Formation of Communities and Negative Effects:

The introduction of agriculture did not necessarily led to unequivocal progress.


The traditional view is that agricultural food production supported a denser
population, which in turn supported larger sedentary communities, the
accumulation of goods and tools, and specialization in diverse forms of new
labour. The development of larger societies led to the development of different
means of decision making and to governmental organization.
Food surpluses made possible the development of a social elite who were not
otherwise engaged in agriculture, but dominated their communities by other
means and monopolized decision-making.
This can be seen clearly if we study the timeline of history.
12,000 years ago, the First Agriculture Revolution began. 5,000 years ago, the
first kingdoms, scripts, money and polytheistic religions began to appear.

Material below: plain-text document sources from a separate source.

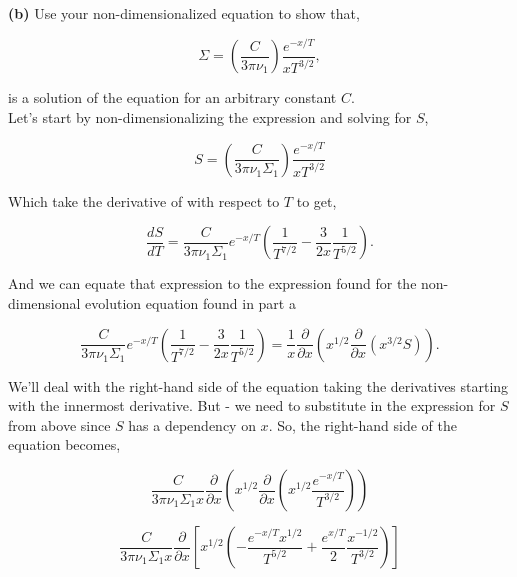 \documentclass[12pt]{article}
\begin{document}
\noindent \textbf{(b)} Use your non-dimensionalized equation to show that,

\begin{equation}
\Sigma = \left( \frac{C}{3\pi \nu_1} \right) \frac{e^{-x/T}}{xT^{3/2}},
\end{equation}

\noindent is a solution of the equation for an arbitrary constant $C$. \\


\noindent Let's start by non-dimensionalizing the expression and solving for $S$,

\begin{equation}
S  = \left( \frac{C}{3\pi \nu_1 \Sigma_1}\right) \frac{e^{-x/T}}{xT^{3/2}}
\end{equation}

\noindent Which take the derivative of with respect to $T$ to get,

\begin{equation}
\frac{dS}{dT} = \frac{C}{3\pi \nu_1 \Sigma_1}e^{-x/T} \left( \frac{1}{T^{7/2}} - \frac{3}{2x}\frac{1}{T^{5/2}} \right).
\end{equation}

\noindent And we can equate that expression to the expression found for the non-dimensional evolution equation found in part a 

\begin{equation}
 \frac{C}{3\pi \nu_1 \Sigma_1}e^{-x/T} \left( \frac{1}{T^{7/2}} - \frac{3}{2x}\frac{1}{T^{5/2}} \right) =  \frac{1}{x} \frac{\partial}{\partial x} \left( x^{1/2} \frac{\partial}{\partial x} \left( x^{3/2} S\right) \right).
\end{equation}

\noindent We'll deal with the right-hand side of the equation taking the derivatives starting with the innermost derivative. But - we need to substitute in the expression for $S$ from above since $S$ has a dependency on $x$. So, the right-hand side of the equation becomes,

\begin{equation}
 \frac{C}{3 \pi \nu_1 \Sigma_1 x} \frac{\partial}{\partial x} \left( x^{1/2} \frac{\partial}{\partial x} \left( x^{1/2} \frac{e^{-x/T}}{T^{3/2}}  \right) \right)
\end{equation}

\begin{equation}
 \frac{C}{3 \pi \nu_1 \Sigma_1 x}  \frac{\partial}{\partial x} \left [ x^{1/2}\left( -\frac{e^{-x/T}x^{1/2}}{T^{5/2}} + \frac{e^{x/T}}{2}\frac{x^{-1/2}}{T^{3/2}}  \right) \right]
\end{equation}
\end{document}
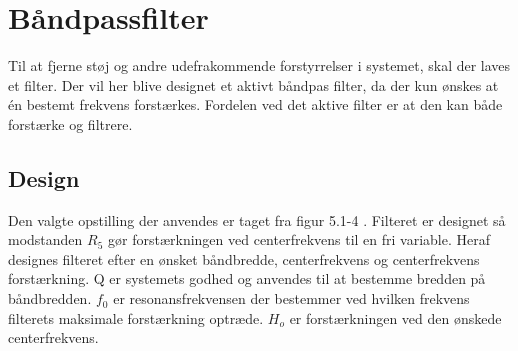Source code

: \section{Båndpassfilter}\label{sec:filter}
Til at fjerne støj og andre udefrakommende forstyrrelser i systemet, skal der laves et filter.
Der vil her blive designet et aktivt båndpas filter, da der kun ønskes at én bestemt frekvens forstærkes.
Fordelen ved det aktive filter er at den kan både forstærke og filtrere.

\subsection{Design}
Den valgte opstilling der anvendes er taget fra figur 5.1-4 \cite[side. 208]{Huelsman1993}.
Filteret er designet så modstanden $R_5$ gør forstærkningen ved centerfrekvens til en fri variable.
Heraf designes filteret efter en ønsket båndbredde, centerfrekvens og centerfrekvens forstærkning. Q er systemets godhed og anvendes til at bestemme bredden på båndbredden. 
$f_0$ er resonansfrekvensen der bestemmer ved hvilken frekvens filterets maksimale forstærkning optræde.
$H_o$ er forstærkningen ved den ønskede centerfrekvens.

Just
4,250 years ago, the first empire appeared. 2,500 years ago, the Persian Empire,
Buddhism, and coinage appeared and so on.
Despite the significant technological advance, the First Agricultural Revolution
did not lead immediately to a rapid growth of population.
The nutritional standards of the growing Neolithic populations were inferior to
that of hunter-gatherers. Several ethnological and archaeological studies
conclude that the transition to cereal-based diets caused a reduction in life
expectancy and stature, an increase in infant mortality and infectious diseases,
the development of chronic, inflammatory or degenerative diseases (such as
obesity, type 2 diabetes and cardiovascular diseases) and multiple nutritional
deficiencies, including vitamin deficiencies, iron deficiency anaemia and
mineral disorders affecting bones (such as osteoporosis and rickets) and teeth.
Average height went down from 178 cm for men and 168 cm for women to
165 cm and 155 cm, respectively, and it took until the twentieth century for
average human height to come back to the pre-Neolithic Revolution levels.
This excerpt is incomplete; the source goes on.